# Favorite VIZ top tips



## John-H (Jul 13, 2005)

> PEOPLE whose surname is Toblerone should always take along an empty 'Toblerone' chocolate box when attending interviews for office jobs. This would save your potential employer the expense of having to make a name plaque for your desk, and therefore increase your chances of getting the job.





> Save £££s on contract lenses. Simply cut out small discs of cling film and press them onto your eyes.





> Old telephone directories make excellent personal address books.
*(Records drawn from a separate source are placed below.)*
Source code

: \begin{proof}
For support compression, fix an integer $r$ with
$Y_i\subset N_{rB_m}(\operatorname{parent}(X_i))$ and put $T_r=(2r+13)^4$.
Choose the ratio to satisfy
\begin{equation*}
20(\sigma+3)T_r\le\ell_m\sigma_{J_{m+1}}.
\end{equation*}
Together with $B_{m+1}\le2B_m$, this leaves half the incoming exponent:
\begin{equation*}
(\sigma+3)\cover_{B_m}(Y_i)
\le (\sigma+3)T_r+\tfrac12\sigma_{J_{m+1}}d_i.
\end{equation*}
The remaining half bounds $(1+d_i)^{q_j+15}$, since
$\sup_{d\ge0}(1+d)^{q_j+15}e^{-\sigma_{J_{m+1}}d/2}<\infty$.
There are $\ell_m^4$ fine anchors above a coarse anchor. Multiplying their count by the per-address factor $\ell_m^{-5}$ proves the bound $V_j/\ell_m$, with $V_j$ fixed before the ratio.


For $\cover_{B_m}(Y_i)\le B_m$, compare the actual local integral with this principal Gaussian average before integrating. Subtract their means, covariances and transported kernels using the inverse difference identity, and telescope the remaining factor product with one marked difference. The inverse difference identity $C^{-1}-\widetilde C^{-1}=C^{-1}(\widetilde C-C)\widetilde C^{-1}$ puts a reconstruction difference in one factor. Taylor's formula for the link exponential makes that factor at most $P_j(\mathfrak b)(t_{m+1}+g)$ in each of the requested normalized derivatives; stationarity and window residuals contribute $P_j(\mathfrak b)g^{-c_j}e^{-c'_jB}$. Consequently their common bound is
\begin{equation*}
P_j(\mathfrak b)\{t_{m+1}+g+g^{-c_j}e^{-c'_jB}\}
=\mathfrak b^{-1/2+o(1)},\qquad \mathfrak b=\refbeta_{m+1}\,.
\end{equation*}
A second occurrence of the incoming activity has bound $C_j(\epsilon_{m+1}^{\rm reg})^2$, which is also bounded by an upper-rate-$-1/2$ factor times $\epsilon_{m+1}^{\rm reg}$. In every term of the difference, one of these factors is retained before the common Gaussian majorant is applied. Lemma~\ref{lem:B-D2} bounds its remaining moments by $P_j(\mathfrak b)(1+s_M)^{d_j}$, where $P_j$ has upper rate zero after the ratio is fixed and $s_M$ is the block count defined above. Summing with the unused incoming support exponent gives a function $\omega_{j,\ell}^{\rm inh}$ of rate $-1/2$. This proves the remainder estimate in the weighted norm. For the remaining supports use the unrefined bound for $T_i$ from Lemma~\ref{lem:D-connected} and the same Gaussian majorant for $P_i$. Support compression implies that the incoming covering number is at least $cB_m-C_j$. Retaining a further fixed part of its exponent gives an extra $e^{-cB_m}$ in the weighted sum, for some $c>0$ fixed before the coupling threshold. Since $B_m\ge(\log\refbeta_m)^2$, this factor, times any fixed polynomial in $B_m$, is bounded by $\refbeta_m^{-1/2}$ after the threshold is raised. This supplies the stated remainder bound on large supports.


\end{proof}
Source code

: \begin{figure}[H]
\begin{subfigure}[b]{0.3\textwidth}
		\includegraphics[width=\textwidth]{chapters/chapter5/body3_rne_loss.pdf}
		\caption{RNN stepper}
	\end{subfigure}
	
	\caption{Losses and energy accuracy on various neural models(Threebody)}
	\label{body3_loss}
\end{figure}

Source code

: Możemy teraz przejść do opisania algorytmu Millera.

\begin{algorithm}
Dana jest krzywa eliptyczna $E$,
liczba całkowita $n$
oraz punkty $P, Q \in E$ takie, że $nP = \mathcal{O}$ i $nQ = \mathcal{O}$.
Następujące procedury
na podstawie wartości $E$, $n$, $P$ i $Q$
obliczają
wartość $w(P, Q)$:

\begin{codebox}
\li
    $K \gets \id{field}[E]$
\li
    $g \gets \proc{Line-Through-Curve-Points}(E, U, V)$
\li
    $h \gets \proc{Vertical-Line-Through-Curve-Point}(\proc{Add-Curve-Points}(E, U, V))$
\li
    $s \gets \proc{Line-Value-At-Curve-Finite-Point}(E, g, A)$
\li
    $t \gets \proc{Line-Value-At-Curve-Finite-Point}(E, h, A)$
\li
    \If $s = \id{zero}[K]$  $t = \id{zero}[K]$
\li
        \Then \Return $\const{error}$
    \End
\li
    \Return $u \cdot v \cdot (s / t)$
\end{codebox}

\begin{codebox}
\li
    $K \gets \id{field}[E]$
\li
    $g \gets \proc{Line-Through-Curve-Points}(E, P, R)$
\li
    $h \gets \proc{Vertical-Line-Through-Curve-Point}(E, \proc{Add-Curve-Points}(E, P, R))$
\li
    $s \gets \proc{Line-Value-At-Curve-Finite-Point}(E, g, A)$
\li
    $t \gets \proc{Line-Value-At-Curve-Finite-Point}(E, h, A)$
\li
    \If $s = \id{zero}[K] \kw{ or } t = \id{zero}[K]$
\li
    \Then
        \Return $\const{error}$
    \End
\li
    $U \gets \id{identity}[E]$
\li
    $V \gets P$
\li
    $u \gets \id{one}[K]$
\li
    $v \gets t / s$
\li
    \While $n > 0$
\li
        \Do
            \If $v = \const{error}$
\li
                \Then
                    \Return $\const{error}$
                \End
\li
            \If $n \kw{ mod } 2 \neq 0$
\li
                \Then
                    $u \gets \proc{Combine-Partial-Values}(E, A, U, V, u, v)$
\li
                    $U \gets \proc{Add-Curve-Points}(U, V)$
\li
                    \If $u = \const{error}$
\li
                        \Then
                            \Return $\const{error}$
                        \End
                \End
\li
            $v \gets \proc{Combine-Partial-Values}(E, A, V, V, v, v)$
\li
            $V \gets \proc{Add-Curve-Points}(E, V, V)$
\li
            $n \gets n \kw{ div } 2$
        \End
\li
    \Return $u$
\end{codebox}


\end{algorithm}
All you do is cross out all the names of the people you don't know.





> Climb onto your neighbour's roof and dangle a fish on a bit of string in front of his windows. He'll think his house is underwater.





> Buy a television set exactly like your neighbours. Then annoy them by standing outside their window and changing their channel using your identical remote control.





> MOTORISTS. Pressing your 'fog lights' switch a second time after the fog has cleared will actually turn your fog lights off.





> Cheer loudly at 8.00pm each Saturday to fool the neighbours into thinking you have won the Lottery.





> Girls. Next time you feel like throwing a ball over-arm, don't, because you can't and it just looks silly. Just throw it girlie under-arm style, and no-one will laugh at you, or get hurt.





> X-Files fans. Create the effect of being abducted by aliens by drinking two bottles of vodka. You'll invariably wake up in a strange place the following morning, having had your memory mysteriously 'erased'.





> Minor skin grafts can be performed on pigs by covering any cuts and grazes with thin strips of bacon.





> Did you know that an old bic biro cap makes an excellent Norman helmet for a worm?





> AVOID parking tickets by leaving your windscreen wipers turned to 'fast wipe' whenever you leave your car parked illegally.





> MAKE shopkeepers feel like criminals and con men by carefully checking their change and holding bank notes up to the light before accepting them.





> International master criminals. Tell your guards to shoot James Bond in the head at the first opportunity. Under no circumstances give him a guided tour of your base, or leave him in the custody of attractive women in bikinis.





> Motorists: Save £££s on expensive private number plates by changing your name to match your existing registration.
> 
> Yours sincerely,
> Mr XKB 698Y
> Yorkshire.


----------



## j8keith (Jun 26, 2009)

Some classics :lol: :lol: :lol:


----------



## jamman (May 6, 2002)




----------



## mwad (Oct 11, 2013)

Most funny


----------



## ZephyR2 (Feb 20, 2013)

Some good chucklers there :lol:


----------



## Jacek (Nov 8, 2013)

I can quite visualise that: traffic warden trying to stick that Penalty Notification on the windscreen! Great!


----------



## brian1978 (Jul 10, 2013)

Love it :lol:


----------



## DXN (May 18, 2002)

I always remember

"Dont buy an expensive wide screen TV, simply apply a strip of black gaffer tape to the top and bottom of your existing TV and hey presto"


----------